İzlediğim bir diğer film olan ‘LEYLA VE KARDEŞLERİ / Baradaran-e Leila’ İranlı yönetmen Said Rustayi’nin bu yıl Altın Palmiye için yarışan son filmiydi. İran sinemasının tanınmış oyuncularının yer aldığı yapım, borç batağında bunalmış bir ailenin hikâyesi üzerinden ataerkil toplum yapısını ve ülkenin içinde bulunduğu çıkışsız ekonomik darboğazı eleştiriyor. 40 yaşındaki Leyla işsiz güçsüz erkek kardeşleri ve katır gibi inatçı babasını ikna edecek bir çözüm arayışındayken, Rustayi kolaylıkla melodrama kaçabilecek hikayeyi mizahı eksik etmeden anlatmayı yeğlemiş, Trajikomik final bölümüyle izleyeni derinden etkilemeyi başaran bu ilgiye değer film vizyona girmeyecek muhtemelen ama MUBI’den izleyebileceksiniz.

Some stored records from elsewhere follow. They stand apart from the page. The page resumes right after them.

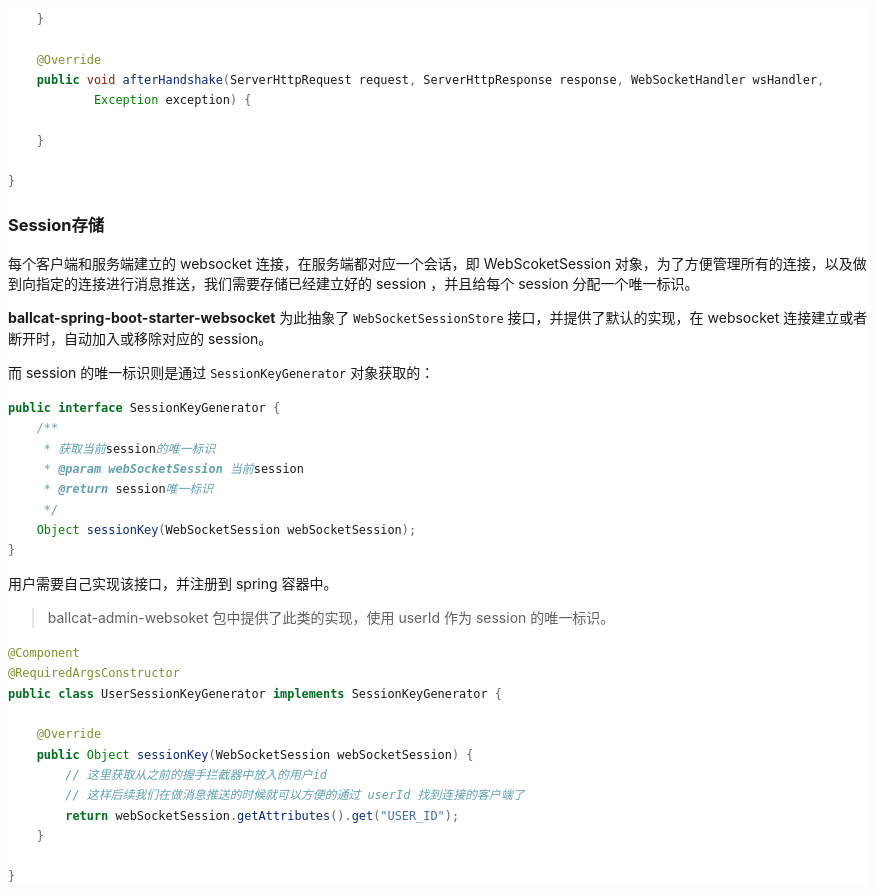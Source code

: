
 ```java
	}

	@Override
	public void afterHandshake(ServerHttpRequest request, ServerHttpResponse response, WebSocketHandler wsHandler,
			Exception exception) {

	}

}
```



### Session存储

每个客户端和服务端建立的 websocket 连接，在服务端都对应一个会话，即 WebScoketSession 对象，为了方便管理所有的连接，以及做到向指定的连接进行消息推送，我们需要存储已经建立好的 session ，并且给每个 session 分配一个唯一标识。

**ballcat-spring-boot-starter-websocket** 为此抽象了 `WebSocketSessionStore` 接口，并提供了默认的实现，在 websocket 连接建立或者断开时，自动加入或移除对应的 session。

而 session 的唯一标识则是通过 `SessionKeyGenerator` 对象获取的：

```java
public interface SessionKeyGenerator {
	/**
	 * 获取当前session的唯一标识
	 * @param webSocketSession 当前session
	 * @return session唯一标识
	 */
	Object sessionKey(WebSocketSession webSocketSession);
}
```

用户需要自己实现该接口，并注册到 spring 容器中。

> ballcat-admin-websoket 包中提供了此类的实现，使用 userId 作为 session 的唯一标识。

```java
@Component
@RequiredArgsConstructor
public class UserSessionKeyGenerator implements SessionKeyGenerator {

	@Override
	public Object sessionKey(WebSocketSession webSocketSession) {
        // 这里获取从之前的握手拦截器中放入的用户id
        // 这样后续我们在做消息推送的时候就可以方便的通过 userId 找到连接的客户端了
		return webSocketSession.getAttributes().get("USER_ID");
	}

}
```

‘MAVİ KAFTAN’ ya da Fransızca özgün adının çevirisi ile ‘Kaftanın Mavisi / Le Bleu du Caftan’ bu yıl festivalin (Emin Alper’in ‘Kurak Günler’inin de yer aldığı) ‘Un Certain Regard’ seçkisinde Uluslararası Eleştirmenler Birliği FIPRESCI ödülünü kazandı. Daha sonra Fas’ın Oscar adayı seçilen film ülkenin önde gelen yönetmenlerinden Maryam Touzani’nin imzasını taşıyor. Üç ana karakter etrafında dönen hikâyesini yakın planlar üzerinden kuran sinemacı, bastırılmış arzuları bakışlar ve sessiz anlarla ifade etmede gayet yetkin. Film ikinci yarısında biraz tekrara düşse de geleneksel nakış ustası (mâlim) Halim’de usta oyuncu Saleh Bakri’nin mükemmel yorumu ve son derece çarpıcı finali ile gönülleri fethediyor.

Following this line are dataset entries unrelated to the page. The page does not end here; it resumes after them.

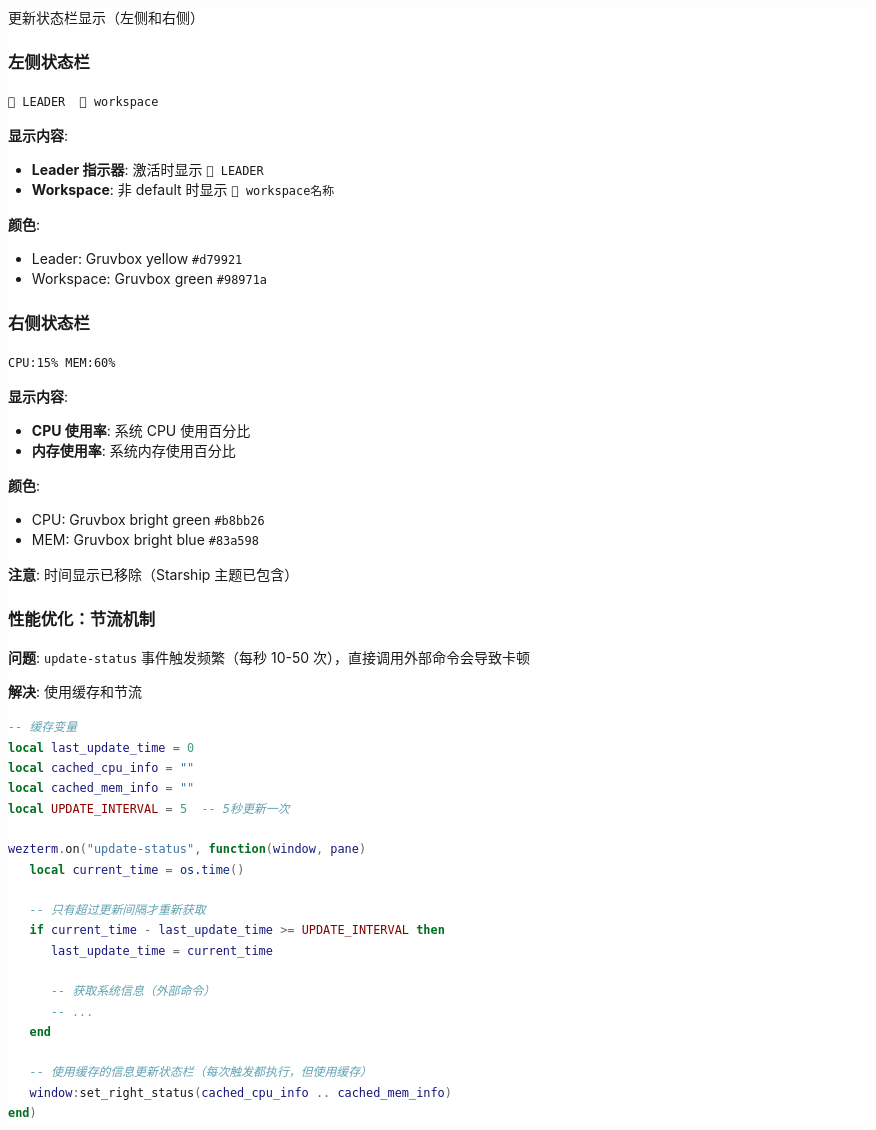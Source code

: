 更新状态栏显示（左侧和右侧）

### 左侧状态栏

```
🌊 LEADER  📁 workspace
```

**显示内容**:

- **Leader 指示器**: 激活时显示 `🌊 LEADER`
- **Workspace**: 非 default 时显示 `📁 workspace名称`

**颜色**:

- Leader: Gruvbox yellow `#d79921`
- Workspace: Gruvbox green `#98971a`

### 右侧状态栏

```
CPU:15% MEM:60%
```

**显示内容**:

- **CPU 使用率**: 系统 CPU 使用百分比
- **内存使用率**: 系统内存使用百分比

**颜色**:

- CPU: Gruvbox bright green `#b8bb26`
- MEM: Gruvbox bright blue `#83a598`

**注意**: 时间显示已移除（Starship 主题已包含）

### 性能优化：节流机制

**问题**: `update-status` 事件触发频繁（每秒 10-50 次），直接调用外部命令会导致卡顿

**解决**: 使用缓存和节流

```lua
-- 缓存变量
local last_update_time = 0
local cached_cpu_info = ""
local cached_mem_info = ""
local UPDATE_INTERVAL = 5  -- 5秒更新一次

wezterm.on("update-status", function(window, pane)
   local current_time = os.time()
   
   -- 只有超过更新间隔才重新获取
   if current_time - last_update_time >= UPDATE_INTERVAL then
      last_update_time = current_time
      
      -- 获取系统信息（外部命令）
      -- ...
   end
   
   -- 使用缓存的信息更新状态栏（每次触发都执行，但使用缓存）
   window:set_right_status(cached_cpu_info .. cached_mem_info)
end)
```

Filmekimi yolculuğumda Cannes’dan bir diğer film olan ‘SEKİZ DAĞ / Le Otto Montagne’ İtalyan yazar Paolo Cognetti’nin dilimize de çevrilen romanından uyarlanmış olup ‘Brokeback Mountain’ yazarı Amerikalı romancı Annie Proulx’dan alıntıyla ‘dağlara bir kez olsun özlem duymuş bizim gibi insanlar için çok yoğun ve insanın içini sızlatan bir hikâye’ anlatıyordu. Festivalden Jüri Ödülü ile dönen filmin yönetmenleri 2012 yapımı ‘Kırık Çember / The Broken Circle Breakdown’ ile hayranlığımızı kazanmış Belçikalı sinemacı Felix van Groeningen ile oyuncu eşi Charlotte Vandermeersch. Film bir ömürlük dostluğun, şehirli Pietro ile dağ çocuğu Bruno’nun yıllar içinde her karşılaşmalarında paylaştıkları aşkları, kayıpları, aileleri, yazgıları üzerinden sakin bir ırmak gibi ilerliyor. Özellikle doğa tutkunlarının derinden etkileneceği bu zarif filmin sinemalarda gösterime girmesini diliyorum.

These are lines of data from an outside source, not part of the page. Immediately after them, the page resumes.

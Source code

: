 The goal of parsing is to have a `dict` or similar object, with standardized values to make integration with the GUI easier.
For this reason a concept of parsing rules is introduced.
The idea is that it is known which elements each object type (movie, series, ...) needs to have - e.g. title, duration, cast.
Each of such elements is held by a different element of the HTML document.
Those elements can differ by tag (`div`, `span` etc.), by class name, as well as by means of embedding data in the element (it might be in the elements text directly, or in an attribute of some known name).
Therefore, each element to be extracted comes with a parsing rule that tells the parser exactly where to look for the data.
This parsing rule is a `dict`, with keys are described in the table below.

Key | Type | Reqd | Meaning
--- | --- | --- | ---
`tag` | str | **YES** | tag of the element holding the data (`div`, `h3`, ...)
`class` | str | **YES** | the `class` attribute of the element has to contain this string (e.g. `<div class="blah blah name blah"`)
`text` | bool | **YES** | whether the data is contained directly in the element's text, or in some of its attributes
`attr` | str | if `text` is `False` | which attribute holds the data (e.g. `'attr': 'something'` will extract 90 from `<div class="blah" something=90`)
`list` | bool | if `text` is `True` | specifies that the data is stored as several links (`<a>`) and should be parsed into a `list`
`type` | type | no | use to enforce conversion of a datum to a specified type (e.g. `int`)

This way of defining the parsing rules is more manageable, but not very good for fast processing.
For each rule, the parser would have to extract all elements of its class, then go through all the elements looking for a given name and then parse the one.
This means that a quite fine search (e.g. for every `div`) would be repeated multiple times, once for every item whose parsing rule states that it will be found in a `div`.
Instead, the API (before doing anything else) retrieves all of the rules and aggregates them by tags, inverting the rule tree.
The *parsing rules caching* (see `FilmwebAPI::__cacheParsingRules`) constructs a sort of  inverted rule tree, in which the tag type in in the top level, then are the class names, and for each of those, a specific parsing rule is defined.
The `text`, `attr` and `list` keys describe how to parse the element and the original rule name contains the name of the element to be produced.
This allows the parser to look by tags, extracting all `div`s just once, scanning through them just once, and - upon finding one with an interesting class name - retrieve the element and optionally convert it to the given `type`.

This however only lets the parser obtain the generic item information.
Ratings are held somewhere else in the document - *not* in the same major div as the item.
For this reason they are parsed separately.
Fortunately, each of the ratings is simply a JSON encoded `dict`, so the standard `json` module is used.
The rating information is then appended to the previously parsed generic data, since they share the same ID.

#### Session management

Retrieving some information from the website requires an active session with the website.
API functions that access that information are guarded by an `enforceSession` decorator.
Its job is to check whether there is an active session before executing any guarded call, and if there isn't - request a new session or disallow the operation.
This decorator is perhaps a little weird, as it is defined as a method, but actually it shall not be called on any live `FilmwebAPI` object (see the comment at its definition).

Filmekimi’ni Cannes 2022′nin en güzel filmlerinden biri ile kapattım. 2018 yapımı ‘Girl’ ile parlak bir çıkış yapan Lukas Dhont, festivalden Büyük Jüri Ödülü ile dönen ikinci uzun metrajı ‘YAKIN / Close’da yine bir büyüme öyküsünden yola çıkmış. 13 yaşındaki Léo ile Rémi’nin can arkadaşlığı, okuldaki çocukların zorbalığı ve erkeklik dayatmalarına karşı koyamıyor. Gerisi bir trajedi. Jeanne-Pierre ve Luc Dardenne esini taşıyan yapım (özellikle bkz. ‘Oğul / Le Fils’), ‘Yaşamın Kıyısında / Manchester by the Sea’den beri izlediğim en kederli film belki de. Belçikalı yönetmen duygu sömürüsünden özellikle kaçınmış, tıkır tıkır işleyen senaryosu, ağırlıklı olarak yakın plan yönettiği genç oyuncuları ve anne Sophie’de Dardenne kardeşlerin unutulmaz Rosetta’sı Emilie Dequenne’in yeteneklerinden sonuna dek yararlanmış.
Cannes 2022 Altın Palmiye seçkisinin birkaç tanesi hariç tüm filmleri 21. Filmekimi programından Başka Sinema dağıtımı ile çok yakında gösterime gireceği ilan edilen Hirokazu Kore-eda (‘Bebek Servisi / Broker’), Ali Abbasi (‘Kutsal Örümcek / Holy Spider’), Claire Denis (‘Öğle Güneşinde Yıldızlar / Stars at Noon’) ve Kirill Serebrennikov (‘Çaykovski’nin Karısı / Zhena Chaikovskogo’) filmlerini vizyona saklamayı yeğledim. Bu yıl büyük ödül Altın Palmiye’yi kazanan Ruben Östlund filmi ‘Hüzün Üçgeni / Triangle of Sadness’ ise bizde festivallere uğramadan 28 Ekim tarihinde sinemalara geliyor. İyi film özleyen tüm sinemaseverlere buradan selam olsun.